Earlier this month, a large chunk of the bluff below Port Townsend’s Elmira Street Park by North Beach dropped some 300 feet into the Strait.

Through his own studies and those done since the 1970s, Parks has found that the bluffs between Morse Creek and the Dungeness Spit have receded about 40 feet in the past 40 years.

“Erosion of a foot a year was accepted as common knowledge, even back when my parents bought the property [in the 1970s],” Gentry said.

The Monterra subdivision sees an average erosion of 3 inches to 6 inches per year. The erosion intensifies to about a foot per year near Dungeness.

“It’s even more impressive when you look further back,” Parks said.

A survey monument set “13 paces” from the edge of the bluff by the U.S. Geological Survey in 1892 is now underwater 161 feet away from the bluff, he said.
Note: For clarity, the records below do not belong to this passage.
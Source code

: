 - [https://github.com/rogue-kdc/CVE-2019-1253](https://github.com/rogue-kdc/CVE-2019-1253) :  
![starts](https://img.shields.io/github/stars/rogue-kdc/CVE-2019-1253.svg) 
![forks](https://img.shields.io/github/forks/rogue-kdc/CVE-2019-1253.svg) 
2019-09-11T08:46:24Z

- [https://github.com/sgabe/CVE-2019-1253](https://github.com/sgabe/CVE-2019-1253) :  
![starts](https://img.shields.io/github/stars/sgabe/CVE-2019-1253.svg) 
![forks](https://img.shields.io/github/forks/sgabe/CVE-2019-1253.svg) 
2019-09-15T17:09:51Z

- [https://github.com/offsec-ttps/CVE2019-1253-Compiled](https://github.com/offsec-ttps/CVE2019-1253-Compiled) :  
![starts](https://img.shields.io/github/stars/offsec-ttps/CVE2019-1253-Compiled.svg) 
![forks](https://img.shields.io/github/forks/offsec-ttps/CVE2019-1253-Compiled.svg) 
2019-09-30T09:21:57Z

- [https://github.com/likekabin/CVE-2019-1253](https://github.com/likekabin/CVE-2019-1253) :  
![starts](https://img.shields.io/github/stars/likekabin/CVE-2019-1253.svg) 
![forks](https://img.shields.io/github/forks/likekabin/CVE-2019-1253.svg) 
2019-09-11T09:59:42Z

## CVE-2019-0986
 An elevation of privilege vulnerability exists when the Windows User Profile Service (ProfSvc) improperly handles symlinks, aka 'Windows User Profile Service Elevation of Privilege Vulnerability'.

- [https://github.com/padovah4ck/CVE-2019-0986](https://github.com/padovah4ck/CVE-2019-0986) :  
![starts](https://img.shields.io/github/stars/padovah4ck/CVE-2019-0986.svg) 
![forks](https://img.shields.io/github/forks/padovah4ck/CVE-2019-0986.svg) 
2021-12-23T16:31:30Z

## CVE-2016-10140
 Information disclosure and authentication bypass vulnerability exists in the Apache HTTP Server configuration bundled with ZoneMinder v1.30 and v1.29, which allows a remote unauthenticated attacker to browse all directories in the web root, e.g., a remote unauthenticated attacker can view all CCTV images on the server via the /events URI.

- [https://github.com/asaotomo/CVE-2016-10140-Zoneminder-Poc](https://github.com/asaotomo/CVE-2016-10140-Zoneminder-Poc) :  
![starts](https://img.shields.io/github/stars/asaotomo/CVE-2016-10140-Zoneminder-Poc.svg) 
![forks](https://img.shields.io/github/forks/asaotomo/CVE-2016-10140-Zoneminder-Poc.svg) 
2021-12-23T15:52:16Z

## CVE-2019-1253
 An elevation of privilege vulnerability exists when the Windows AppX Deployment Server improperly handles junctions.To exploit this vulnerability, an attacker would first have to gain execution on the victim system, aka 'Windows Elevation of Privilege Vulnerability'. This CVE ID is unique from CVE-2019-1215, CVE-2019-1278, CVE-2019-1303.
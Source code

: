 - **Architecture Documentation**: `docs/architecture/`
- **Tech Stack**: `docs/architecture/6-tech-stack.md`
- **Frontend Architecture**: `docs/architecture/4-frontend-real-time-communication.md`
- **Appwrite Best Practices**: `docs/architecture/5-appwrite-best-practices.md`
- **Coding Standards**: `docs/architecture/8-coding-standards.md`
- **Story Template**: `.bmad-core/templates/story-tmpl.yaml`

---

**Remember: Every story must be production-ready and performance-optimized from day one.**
That erosion has led to massive accumulations in the Elwha and Dungeness drift cells, areas where sediment transport occurs.

The Dungeness drift cell receives an average of 134,913 cubic yards of sediment a year, he said. The Elwha cell gets 31,148 cubic yards.

Because of erosion concerns on the bluffs along the Dungeness Spit, County Engineer Ross Tyler said he heard a lot of concern about the future of Marine Drive, which runs along the bluff above Dungeness Bay.

“That came up a lot during our Sequim budget road show,” Tyler said.

Many proposed making Marine Drive into a one-way street to reduce traffic and erosion.

Just a thin strip of grass runs between the road and the bluff.

“The bluff erosion along Marine Drive has been on our radar for many, many years,” Tyler said. “There’s not a whole lot you can physically do about it.”

He noted that erosion has slowed since irrigators piped their ditches in the area.

Changing the road into a one-way thoroughfare has been an unfunded project on the county’s transportation plan for years, Tyler said.

“It’s something I’m planning to bring to the county commissioners to take a look at this year,” he said, though he noted that erosion in that area is slower because the cliff has a good growth of vegetation, and wave deterioration is lessened because it is blocked by the Spit.

“As a community, we’ve got to figure out something. If we don’t — and quickly — who are we going to blame?” Gentry asked.

Gentry said he and his family had planned to move the house farther inland as the bluff eroded closer to his backyard.

“But then it just hit,” he said, “which I think shows how quickly we need to do something for the other people who still live out there.”

Some of the more dire spots are the Gehrke Road neighborhood near Green Point, where Gentry’s house was, as well as The Bluffs subdivision on the west side of Siebert Creek and the Monterra subdivision further to the east.

“We need to find ways to slow it down so these people can stay in their homes,” Shaffer said.

Vegetation can stabilize the bluffs, as roots condense the soil around them.

Another suggestion is to redirect stormwater so it runs inland instead of over the bluffs.

“That’s probably the No. 1 factor that I think accelerates the rate of bluff erosion,” Shaffer said.